1. Introduction
Ukraine opted for economic integration with the European Union (EU) when it signed an Association Agreement (AA) in 2014. The agreement, which includes a Deep and Comprehensive Free Trade Area (DCFTA), is unprecedented in terms of the reform commitments made by a country without the prospect of eventual EU membership.1 Once the agreement is implemented, Ukraine will benefit from increased trade, integration into the EU single market, and institutional and socio-economic modernization.2
However, the scale of Ukraine’s reform commitments is not matched by its capacity to implement them. All post-communist countries suffered from this type of mismatch in the 1990s. It is especially pronounced in those post-Soviet countries with no foreseeable prospect of receiving investments from EU structural and cohesion funds.

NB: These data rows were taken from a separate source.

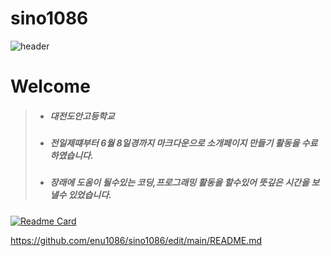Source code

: # sino1086
![header](https://capsule-render.vercel.app/api?type=waving&color=FF0000&text=허은우&desc=대전도안고등학교&fontColor=FFD700&height=250&fontAlignY=40&fontsize=80)

# Welcome 
> - ##### 대전도안고등학교
> - ##### 전일제떄부터 6월 8일경까지 마크다운으로 소개페이지 만들기 활동을 수료하였습니다.
> - ##### 장래에 도움이 될수있는 코딩,프로그래밍 활동을 할수있어 뜻깊은 시간을 보낼수 있었습니다.
[![Readme Card](https://github-readme-stats.vercel.app/api/pin/?username=Lifecream&repo=2022-Ctrl-C-Activities)](https://github.com/Lifecream/2022-Ctrl-C-Activities)


https://github.com/enu1086/sino1086/edit/main/README.md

Notwithstanding this caveat, Ukraine has taken on its commitments precisely to kick-start domestic reforms and to complete its transition from a post-Soviet country to a liberal democratic state with a functioning market economy. After a quarter of a century of institutional malaise, this requires a fundamental transformation of state institutions and the economy.
Essentially, the AA-DCFTA is a bilateral agreement that regulates relations between the EU and Ukraine and also contains a free-trade area. The agreement covers a large swathe of the EU acquis – the accumulated body of acts and court decisions that constitute EU law. As well as removing (or lowering) tariffs and quotas, the AA-DCFTA will progressively align Ukraine’s regulatory frameworks with those of the EU.3 This process is known as ‘legal approximation’, whereby EU rules are incorporated into national laws and institutions are created or reformed to administer those rules. Legal approximation is often viewed as a technocratic, ‘low-politics’ process. Yet it can have a profound impact on how national institutions function.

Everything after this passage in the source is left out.